Records excerpted from a collection

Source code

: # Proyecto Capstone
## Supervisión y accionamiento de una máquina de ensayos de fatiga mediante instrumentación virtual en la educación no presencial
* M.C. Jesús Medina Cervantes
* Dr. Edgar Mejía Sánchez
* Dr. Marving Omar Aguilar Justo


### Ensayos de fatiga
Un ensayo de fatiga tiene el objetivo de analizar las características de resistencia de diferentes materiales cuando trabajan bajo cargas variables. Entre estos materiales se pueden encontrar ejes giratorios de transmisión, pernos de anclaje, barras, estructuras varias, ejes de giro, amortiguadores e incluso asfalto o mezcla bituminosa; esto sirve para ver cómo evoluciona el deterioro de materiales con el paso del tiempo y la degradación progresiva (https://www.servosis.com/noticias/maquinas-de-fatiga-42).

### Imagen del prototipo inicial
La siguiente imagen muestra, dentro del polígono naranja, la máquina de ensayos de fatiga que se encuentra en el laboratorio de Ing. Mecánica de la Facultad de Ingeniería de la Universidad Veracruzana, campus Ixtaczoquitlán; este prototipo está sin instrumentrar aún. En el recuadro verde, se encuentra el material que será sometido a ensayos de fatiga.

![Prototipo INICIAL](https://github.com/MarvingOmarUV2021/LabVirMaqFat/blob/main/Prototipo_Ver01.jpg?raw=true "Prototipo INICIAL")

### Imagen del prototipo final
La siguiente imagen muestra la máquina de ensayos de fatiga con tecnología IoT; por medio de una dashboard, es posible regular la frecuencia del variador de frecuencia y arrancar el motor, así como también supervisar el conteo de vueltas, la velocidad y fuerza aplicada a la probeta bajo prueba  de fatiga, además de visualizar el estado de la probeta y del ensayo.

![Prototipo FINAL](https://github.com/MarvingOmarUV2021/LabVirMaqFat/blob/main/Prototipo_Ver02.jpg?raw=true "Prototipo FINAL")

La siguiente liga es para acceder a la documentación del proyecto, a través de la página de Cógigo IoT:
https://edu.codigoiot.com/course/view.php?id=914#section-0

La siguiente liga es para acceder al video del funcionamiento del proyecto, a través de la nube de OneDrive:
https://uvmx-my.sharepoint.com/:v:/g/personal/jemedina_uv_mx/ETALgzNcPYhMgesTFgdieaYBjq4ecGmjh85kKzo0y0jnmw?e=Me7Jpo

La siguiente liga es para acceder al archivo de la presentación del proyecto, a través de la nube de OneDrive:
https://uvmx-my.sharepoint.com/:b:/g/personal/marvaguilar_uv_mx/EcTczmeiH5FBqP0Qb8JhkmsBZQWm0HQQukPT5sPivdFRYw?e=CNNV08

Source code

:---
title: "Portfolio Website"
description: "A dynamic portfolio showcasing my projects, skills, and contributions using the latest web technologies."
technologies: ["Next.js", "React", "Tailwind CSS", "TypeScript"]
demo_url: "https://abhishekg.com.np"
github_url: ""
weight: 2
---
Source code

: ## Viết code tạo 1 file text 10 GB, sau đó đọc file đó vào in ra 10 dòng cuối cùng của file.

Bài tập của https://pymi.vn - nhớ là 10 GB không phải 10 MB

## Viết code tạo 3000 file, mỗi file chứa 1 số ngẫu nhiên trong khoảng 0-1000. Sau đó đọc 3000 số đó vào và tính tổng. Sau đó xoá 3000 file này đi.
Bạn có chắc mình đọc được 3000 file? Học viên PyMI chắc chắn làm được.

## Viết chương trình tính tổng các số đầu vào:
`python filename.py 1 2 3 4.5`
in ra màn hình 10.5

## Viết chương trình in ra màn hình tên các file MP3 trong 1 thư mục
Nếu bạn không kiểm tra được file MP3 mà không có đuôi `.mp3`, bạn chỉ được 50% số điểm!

# Task goal
Your answer should be exactly the lines of the data above, from the first through the line containing "### Ensayos de fatiga".

# Response below
Source code

: # Proyecto Capstone
## Supervisión y accionamiento de una máquina de ensayos de fatiga mediante instrumentación virtual en la educación no presencial
* M.C. Jesús Medina Cervantes
* Dr. Edgar Mejía Sánchez
* Dr. Marving Omar Aguilar Justo


### Ensayos de fatiga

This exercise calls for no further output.